**TASK PROMPT:** Below are the records. List every line holding the word "make".

[Collected data entries]

..............................

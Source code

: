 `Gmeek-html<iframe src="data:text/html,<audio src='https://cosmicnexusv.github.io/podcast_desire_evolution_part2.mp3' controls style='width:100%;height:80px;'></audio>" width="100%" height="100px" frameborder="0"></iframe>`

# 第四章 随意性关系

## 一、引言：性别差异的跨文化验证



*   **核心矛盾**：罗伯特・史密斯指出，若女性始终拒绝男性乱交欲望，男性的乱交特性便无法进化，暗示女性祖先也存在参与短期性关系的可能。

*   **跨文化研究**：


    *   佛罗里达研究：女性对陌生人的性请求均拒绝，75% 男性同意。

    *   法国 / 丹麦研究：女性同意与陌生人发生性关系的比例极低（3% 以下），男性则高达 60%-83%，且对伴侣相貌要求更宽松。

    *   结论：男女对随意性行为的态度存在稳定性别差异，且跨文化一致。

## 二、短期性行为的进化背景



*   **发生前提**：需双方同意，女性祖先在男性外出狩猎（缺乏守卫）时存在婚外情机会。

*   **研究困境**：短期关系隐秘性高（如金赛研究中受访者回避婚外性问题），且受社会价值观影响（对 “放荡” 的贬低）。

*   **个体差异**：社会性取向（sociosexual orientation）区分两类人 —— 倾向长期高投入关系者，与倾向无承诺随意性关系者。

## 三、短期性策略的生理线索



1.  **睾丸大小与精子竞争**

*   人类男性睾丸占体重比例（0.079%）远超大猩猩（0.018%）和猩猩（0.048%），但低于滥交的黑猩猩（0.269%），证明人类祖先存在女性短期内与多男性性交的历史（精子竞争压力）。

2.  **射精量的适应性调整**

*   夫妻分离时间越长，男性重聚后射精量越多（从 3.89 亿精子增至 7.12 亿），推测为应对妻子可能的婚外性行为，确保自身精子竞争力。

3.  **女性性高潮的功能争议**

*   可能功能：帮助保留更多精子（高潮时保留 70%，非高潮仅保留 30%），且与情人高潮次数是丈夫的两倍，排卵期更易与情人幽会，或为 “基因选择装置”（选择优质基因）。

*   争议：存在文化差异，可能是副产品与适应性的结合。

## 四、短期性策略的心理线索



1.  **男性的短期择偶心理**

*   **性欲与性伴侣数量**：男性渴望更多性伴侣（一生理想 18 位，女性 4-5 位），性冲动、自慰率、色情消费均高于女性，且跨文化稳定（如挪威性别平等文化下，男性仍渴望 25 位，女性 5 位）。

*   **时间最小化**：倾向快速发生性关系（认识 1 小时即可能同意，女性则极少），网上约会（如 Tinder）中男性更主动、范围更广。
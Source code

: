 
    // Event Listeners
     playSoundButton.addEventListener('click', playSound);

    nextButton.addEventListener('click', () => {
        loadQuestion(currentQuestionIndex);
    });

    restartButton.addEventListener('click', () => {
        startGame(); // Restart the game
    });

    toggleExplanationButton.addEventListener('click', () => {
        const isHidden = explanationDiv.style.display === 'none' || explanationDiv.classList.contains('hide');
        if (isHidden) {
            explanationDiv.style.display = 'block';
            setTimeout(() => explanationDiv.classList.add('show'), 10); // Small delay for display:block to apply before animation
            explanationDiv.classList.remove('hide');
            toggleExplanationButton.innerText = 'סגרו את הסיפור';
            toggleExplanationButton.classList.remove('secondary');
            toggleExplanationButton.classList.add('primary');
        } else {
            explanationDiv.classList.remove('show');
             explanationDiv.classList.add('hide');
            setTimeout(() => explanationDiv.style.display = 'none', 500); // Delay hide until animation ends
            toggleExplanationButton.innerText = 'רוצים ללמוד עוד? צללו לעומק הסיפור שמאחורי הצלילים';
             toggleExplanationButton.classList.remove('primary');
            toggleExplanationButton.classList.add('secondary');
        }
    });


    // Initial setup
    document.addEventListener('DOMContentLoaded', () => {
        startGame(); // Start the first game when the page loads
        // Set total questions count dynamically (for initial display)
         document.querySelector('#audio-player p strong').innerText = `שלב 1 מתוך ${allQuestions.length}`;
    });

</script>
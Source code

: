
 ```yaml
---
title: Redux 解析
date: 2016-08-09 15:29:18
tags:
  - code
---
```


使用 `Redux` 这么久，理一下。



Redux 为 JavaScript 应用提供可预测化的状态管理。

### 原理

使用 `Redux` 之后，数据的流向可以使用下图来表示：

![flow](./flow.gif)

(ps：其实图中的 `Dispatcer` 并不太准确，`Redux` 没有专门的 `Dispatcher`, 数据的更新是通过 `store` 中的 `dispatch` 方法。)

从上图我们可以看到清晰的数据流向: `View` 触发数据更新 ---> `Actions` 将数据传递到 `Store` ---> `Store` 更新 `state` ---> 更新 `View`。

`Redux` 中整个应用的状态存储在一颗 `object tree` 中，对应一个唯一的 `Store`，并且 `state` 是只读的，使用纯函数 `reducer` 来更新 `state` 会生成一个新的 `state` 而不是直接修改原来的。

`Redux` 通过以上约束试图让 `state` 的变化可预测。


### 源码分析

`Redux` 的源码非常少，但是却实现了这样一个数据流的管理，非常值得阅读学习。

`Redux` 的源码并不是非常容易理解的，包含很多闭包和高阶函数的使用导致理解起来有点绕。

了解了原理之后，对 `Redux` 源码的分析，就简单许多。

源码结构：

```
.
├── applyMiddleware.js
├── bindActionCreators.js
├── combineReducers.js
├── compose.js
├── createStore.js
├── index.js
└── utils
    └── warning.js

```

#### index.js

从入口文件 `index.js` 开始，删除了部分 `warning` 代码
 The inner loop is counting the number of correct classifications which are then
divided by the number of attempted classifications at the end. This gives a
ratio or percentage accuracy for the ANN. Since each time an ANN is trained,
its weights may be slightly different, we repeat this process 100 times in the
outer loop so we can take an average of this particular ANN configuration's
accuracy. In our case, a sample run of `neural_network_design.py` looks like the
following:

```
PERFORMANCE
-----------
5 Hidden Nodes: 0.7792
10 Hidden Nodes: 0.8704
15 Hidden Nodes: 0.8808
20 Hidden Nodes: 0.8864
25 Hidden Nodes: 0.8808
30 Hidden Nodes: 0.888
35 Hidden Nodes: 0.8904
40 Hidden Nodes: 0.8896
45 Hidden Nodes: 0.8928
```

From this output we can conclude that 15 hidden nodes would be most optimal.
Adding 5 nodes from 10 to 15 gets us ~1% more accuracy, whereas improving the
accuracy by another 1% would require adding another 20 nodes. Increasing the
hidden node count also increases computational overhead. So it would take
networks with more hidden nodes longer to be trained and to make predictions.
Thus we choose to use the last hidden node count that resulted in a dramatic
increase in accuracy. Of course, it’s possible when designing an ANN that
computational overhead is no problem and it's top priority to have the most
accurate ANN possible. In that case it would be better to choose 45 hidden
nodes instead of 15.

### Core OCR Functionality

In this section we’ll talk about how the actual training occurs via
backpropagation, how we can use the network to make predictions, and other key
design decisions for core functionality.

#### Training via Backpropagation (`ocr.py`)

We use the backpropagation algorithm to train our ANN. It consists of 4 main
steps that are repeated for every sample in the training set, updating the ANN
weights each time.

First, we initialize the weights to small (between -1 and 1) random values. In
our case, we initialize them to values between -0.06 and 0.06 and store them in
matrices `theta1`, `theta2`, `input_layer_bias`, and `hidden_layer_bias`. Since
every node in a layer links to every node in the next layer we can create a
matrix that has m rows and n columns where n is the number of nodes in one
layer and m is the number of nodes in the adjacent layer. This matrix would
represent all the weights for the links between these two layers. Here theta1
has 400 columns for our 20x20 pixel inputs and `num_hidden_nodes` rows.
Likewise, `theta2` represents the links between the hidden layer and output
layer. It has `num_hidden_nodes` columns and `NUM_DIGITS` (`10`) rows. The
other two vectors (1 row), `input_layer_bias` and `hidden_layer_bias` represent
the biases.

..............................

**OUTPUT OF THE TASK:**
networks with more hidden nodes longer to be trained and to make predictions.
backpropagation, how we can use the network to make predictions, and other key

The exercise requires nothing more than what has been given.